Thursday, July 02, 2015 @ 8:00 PM | By Donalee Moulton


The Nova Scotia Barristers’ Society has released its first report on entity regulation, moving the society further ahead on the road to a new regulatory landscape.

“We have a clear path forward,” said Tilly Pillay, NSBS president in Halifax and chair of the society’s entity regulation steering committee, which identified plans to hire a project manager and develop a detailed budget for the initiative in its inaugural report.

Close to $100,000 has been earmarked for the reform initiative, which dates back to 2006, when the society released a discussion paper on the regulation of law firms (as opposed to lawyers) and established a law firm regulation task force. The group’s work broke new ground in Canada when it led to the Legal Profession Act being amended to permit the regulation of law firms as “members of the Society.”

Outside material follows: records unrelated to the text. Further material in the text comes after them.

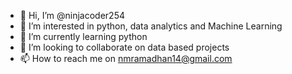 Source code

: - 👋 Hi, I’m @ninjacoder254
- 👀 I’m interested in python, data analytics and Machine Learning
- 🌱 I’m currently learning python
- 💞️ I’m looking to collaborate on data based projects
- 📫 How to reach me on nmramadhan14@gmail.com

<!---
ninjacoder254/ninjacoder254 is a ✨ special ✨ repository because its `README.md` (this file) appears on your GitHub profile.
You can click the Preview link to take a look at your changes.
--->
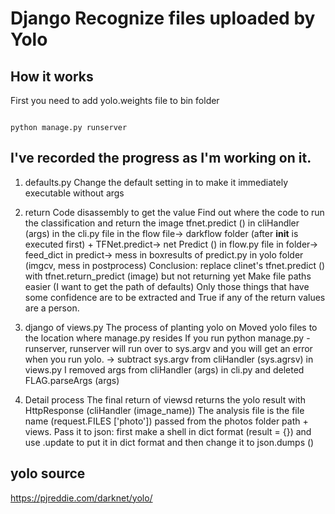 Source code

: # Django Recognize files uploaded by Yolo


## How it works
First you need to add yolo.weights file to bin folder <br>
<pre><code>
python manage.py runserver
</code></pre>
## I've recorded the progress as I'm working on it.
1. defaults.py Change the default setting in to make it immediately executable without args

2. return Code disassembly to get the value
 Find out where the code to run the classification and return the image
tfnet.predict () in cliHandler (args) in the cli.py file in the flow file-> darkflow folder (after __init__ is executed first) + TFNet.predict-> net Predict () in flow.py file in folder-> feed_dict in predict-> mess in boxresults of predict.py in yolo folder (imgcv, mess in postprocess)
 Conclusion: replace clinet's tfnet.predict () with tfnet.return_predict (image) but not returning yet
Make file paths easier (I want to get the path of defaults)
Only those things that have some confidence are to be extracted and True if any of the return values ​​are a person.



3. django of views.py The process of planting yolo on
 Moved yolo files to the location where manage.py resides
 If you run python manage.py -runserver, runserver will run over to sys.argv and you will get an error when you run yolo.
-> subtract sys.argv from cliHandler (sys.agrsv) in views.py
   I removed args from cliHandler (args) in cli.py and deleted FLAG.parseArgs (args)

4. Detail process
 The final return of viewsd returns the yolo result with HttpResponse (cliHandler (image_name))
 The analysis file is the file name (request.FILES ['photo']) passed from the photos folder path + views.
 Pass it to json: first make a shell in dict format (result = {}) and use .update to put it in dict format and then change it to json.dumps ()





## yolo source 
https://pjreddie.com/darknet/yolo/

Entity regulation will license entire law firms as well as other legal groups or parts of organizations such as a department of justice or a workers’ compensation appeals tribunal. As part of the shift envisioned by the NSBS, this new form of regulation will promote mitigating risk, with an emphasis on compliance in the broadest sense, and not in detailed reporting and documentation.

“This system frees up lawyers to provide more services to clients by reducing the burden of regulation,” said Pillay. “It works well for everyone, especially the public we are mandated to protect.”

In place of paperwork is guidance. Currently, for example, lawyers are required to fulfil a set number of hours for continuing legal education and document their participation. That will not be the case with entity regulation.

“Under the new system, the entity would have to maintain the competence of its lawyers and staff. How they do that would be up to them,” said NSBS executive director Darrel Pink.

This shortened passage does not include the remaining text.